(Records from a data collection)
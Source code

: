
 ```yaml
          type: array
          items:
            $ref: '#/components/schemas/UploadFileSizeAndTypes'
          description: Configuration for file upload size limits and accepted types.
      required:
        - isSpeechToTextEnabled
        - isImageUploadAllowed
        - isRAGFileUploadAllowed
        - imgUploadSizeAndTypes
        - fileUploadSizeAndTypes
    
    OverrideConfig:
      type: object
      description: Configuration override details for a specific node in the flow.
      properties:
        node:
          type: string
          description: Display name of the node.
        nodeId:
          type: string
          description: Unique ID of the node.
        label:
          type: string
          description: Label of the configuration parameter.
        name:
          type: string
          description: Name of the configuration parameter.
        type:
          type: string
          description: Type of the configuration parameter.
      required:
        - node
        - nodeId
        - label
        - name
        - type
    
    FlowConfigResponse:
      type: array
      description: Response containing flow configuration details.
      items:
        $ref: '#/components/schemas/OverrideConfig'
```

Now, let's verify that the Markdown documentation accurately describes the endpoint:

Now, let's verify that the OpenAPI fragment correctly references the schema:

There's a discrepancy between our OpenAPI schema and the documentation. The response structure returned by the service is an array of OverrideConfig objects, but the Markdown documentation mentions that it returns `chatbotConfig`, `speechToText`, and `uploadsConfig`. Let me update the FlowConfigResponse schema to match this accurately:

--

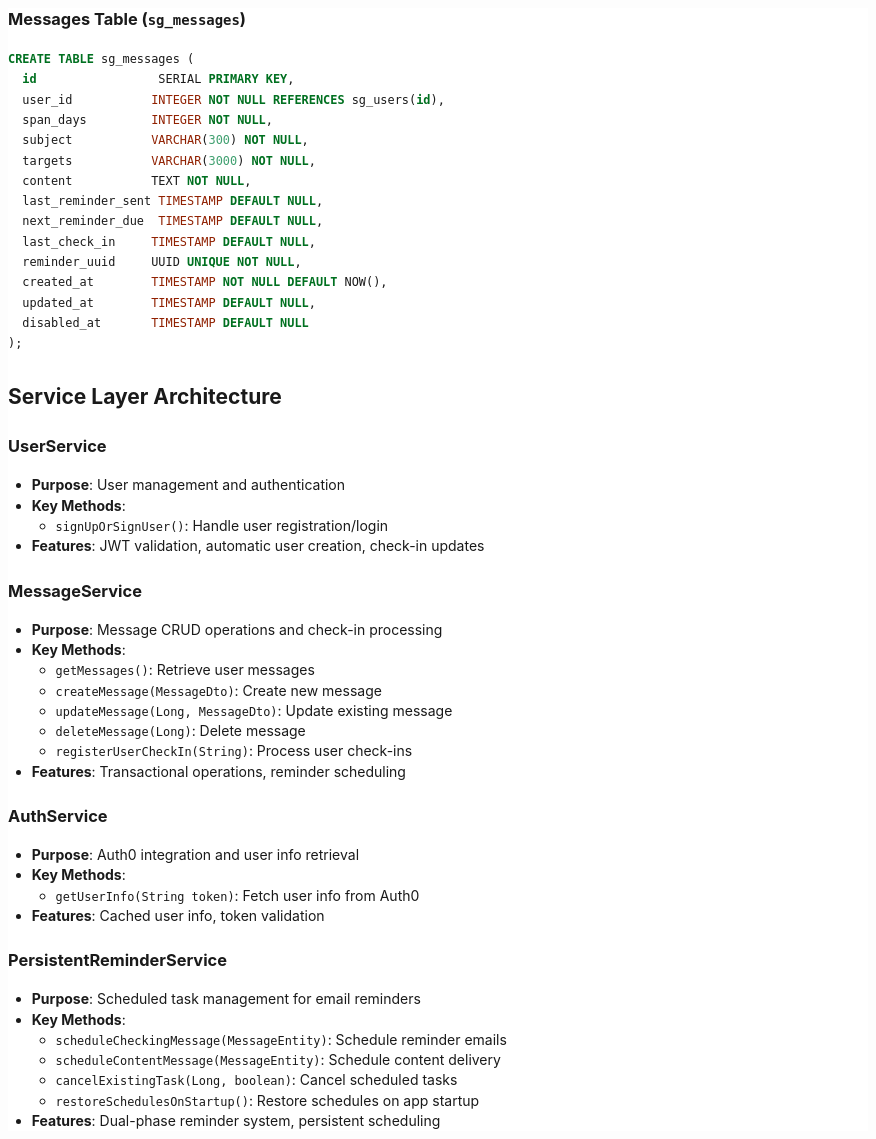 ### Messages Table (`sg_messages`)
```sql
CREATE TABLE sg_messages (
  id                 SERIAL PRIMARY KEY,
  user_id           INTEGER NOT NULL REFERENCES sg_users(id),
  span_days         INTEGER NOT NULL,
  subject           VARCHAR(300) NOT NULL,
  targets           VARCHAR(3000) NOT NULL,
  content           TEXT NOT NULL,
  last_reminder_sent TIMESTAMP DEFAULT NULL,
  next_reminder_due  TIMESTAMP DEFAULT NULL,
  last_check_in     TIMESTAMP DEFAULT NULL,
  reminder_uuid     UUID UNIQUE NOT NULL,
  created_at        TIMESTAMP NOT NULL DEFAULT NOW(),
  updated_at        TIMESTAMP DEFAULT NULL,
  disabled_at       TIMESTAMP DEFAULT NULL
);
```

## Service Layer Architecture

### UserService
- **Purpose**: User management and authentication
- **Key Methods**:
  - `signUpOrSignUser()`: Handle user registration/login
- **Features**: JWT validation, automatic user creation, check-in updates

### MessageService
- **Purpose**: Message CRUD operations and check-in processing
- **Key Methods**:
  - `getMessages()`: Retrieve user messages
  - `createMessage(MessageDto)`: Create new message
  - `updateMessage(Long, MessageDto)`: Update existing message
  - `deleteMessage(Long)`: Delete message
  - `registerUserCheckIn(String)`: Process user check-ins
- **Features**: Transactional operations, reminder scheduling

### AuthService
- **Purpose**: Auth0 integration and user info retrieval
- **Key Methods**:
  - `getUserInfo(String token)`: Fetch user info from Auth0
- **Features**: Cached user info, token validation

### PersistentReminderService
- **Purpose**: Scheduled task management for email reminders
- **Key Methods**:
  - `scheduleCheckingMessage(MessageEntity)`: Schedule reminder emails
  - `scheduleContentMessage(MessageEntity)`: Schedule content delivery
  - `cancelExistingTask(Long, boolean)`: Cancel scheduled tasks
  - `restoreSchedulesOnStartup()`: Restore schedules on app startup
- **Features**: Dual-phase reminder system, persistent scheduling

[What to do] Return, from the data above, each line in which the string "parameter" appears.

[Result for this task]
          description: Label of the configuration parameter.
          description: Name of the configuration parameter.
          description: Type of the configuration parameter.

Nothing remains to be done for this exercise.